American Girl has a lot of very overpriced dolls that I could never afford to get my daughters, but also a publishing arm that offers great advise books for the 9 to 12 year old girl crowd. I’ve gotten several for Mika (well, I got them through swaptree and I have not actually gotten them yet), and I’m impressed by how they tackle everyday issues that girls that age need to deal with.
I wrote before about how Mika enjoys the Just Mom and Me book, which offers different activities for moms and daughters. And now American Girl has come out with Just Dad and Me: The Fillin, Tearout, Foldup Book of Fun for Girls and Their Dads, which offers activities for dads and daughters to do together.

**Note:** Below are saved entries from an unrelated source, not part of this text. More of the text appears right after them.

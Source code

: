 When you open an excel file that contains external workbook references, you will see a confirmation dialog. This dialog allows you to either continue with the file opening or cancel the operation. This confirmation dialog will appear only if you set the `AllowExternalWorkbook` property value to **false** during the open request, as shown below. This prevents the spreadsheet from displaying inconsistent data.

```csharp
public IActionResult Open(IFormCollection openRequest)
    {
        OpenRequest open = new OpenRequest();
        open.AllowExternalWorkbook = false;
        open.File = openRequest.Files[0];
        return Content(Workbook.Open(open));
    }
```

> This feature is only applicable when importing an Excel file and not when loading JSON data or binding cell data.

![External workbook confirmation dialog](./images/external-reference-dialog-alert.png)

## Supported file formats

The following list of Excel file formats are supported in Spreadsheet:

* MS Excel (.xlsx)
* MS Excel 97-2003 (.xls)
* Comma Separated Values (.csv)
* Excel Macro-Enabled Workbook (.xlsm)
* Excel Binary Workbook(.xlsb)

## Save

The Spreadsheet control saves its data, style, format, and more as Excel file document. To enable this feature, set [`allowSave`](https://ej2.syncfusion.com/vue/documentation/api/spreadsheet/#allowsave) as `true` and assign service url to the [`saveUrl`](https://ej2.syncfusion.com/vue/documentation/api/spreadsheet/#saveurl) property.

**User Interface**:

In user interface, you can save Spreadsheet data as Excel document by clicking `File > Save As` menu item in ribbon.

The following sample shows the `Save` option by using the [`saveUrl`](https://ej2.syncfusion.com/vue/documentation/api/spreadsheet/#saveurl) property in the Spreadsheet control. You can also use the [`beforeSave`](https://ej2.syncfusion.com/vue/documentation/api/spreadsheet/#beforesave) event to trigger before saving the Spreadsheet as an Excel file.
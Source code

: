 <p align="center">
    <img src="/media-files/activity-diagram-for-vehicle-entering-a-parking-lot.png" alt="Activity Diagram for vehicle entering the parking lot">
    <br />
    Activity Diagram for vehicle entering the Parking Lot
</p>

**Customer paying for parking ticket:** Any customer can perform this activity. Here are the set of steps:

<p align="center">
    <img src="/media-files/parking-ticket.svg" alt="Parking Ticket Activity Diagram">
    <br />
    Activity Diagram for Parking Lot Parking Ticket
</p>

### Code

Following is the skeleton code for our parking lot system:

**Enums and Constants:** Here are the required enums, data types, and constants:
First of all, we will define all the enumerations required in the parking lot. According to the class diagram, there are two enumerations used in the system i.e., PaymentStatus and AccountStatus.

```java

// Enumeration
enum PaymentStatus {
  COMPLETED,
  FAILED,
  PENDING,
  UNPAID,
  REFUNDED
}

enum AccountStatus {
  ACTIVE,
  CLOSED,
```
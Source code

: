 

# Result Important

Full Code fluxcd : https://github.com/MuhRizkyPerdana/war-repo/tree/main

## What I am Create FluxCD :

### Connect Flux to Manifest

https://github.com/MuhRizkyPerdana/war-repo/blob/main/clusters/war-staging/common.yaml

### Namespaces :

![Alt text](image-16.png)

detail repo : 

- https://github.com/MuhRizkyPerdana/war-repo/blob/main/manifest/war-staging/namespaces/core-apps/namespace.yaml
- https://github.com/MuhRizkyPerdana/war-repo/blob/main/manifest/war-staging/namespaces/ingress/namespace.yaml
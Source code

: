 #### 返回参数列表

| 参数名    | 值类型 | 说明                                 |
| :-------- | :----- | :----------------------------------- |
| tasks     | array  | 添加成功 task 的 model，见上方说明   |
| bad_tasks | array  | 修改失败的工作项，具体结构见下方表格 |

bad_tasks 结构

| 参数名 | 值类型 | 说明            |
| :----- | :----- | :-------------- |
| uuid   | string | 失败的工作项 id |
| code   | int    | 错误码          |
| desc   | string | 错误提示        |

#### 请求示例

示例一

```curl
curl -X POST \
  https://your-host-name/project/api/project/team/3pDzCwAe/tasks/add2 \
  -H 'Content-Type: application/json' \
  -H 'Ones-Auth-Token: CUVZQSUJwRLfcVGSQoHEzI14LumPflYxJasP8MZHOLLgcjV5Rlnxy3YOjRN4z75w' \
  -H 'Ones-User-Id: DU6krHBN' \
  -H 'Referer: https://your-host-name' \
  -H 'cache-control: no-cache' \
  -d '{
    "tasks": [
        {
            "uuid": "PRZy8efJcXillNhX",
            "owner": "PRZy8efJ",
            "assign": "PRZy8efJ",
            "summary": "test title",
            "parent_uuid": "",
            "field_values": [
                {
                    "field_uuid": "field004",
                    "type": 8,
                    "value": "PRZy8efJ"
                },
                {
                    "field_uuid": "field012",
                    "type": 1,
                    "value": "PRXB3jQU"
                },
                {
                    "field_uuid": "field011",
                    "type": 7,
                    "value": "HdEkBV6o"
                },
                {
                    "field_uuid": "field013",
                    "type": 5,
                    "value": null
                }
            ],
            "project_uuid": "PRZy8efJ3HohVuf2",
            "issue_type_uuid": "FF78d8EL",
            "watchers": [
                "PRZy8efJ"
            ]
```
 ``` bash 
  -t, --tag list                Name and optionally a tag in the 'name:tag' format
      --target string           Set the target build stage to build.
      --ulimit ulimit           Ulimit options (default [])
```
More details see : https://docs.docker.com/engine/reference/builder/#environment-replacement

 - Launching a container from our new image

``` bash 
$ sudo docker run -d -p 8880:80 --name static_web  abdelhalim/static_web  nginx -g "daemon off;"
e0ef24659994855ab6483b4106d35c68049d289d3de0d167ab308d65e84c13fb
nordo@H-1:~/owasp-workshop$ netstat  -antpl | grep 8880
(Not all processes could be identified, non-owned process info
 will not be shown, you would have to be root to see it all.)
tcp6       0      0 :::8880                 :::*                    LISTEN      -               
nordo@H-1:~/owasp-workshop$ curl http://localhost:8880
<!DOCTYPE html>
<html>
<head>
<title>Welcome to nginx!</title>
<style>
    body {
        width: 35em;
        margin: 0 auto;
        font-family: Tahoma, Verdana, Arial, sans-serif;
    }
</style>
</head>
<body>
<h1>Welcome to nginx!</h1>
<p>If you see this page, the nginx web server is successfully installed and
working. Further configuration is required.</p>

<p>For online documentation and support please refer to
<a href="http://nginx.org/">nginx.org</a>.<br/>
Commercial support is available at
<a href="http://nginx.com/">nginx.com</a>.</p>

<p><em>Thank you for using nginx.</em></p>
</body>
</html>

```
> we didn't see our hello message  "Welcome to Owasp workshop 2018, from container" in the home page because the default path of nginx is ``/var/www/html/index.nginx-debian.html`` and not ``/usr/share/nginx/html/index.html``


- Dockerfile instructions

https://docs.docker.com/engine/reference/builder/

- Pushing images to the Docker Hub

I haven’t gotten the book yet (I just ordered it and will review it once Mike and Mika make use of it), but it’s interesting from the description alone how different the activities for moms and daughters and dads and daughters are. Mika and I have made songs together, reviewed restaurants and spent a lot of time answering questionnaires about each other. Those questionnaires also seem to be in the dad version, but they also include things such as making paper helicopters and coming up with secret handshakes. Hey, I personally don’t find anything wrong in the differentiation – but then again, Mike and I have a marriage divided pretty much along typical gender lines.
In any case, I thought that other families might be interested in this book (I just read heard about it today), and thus this posting.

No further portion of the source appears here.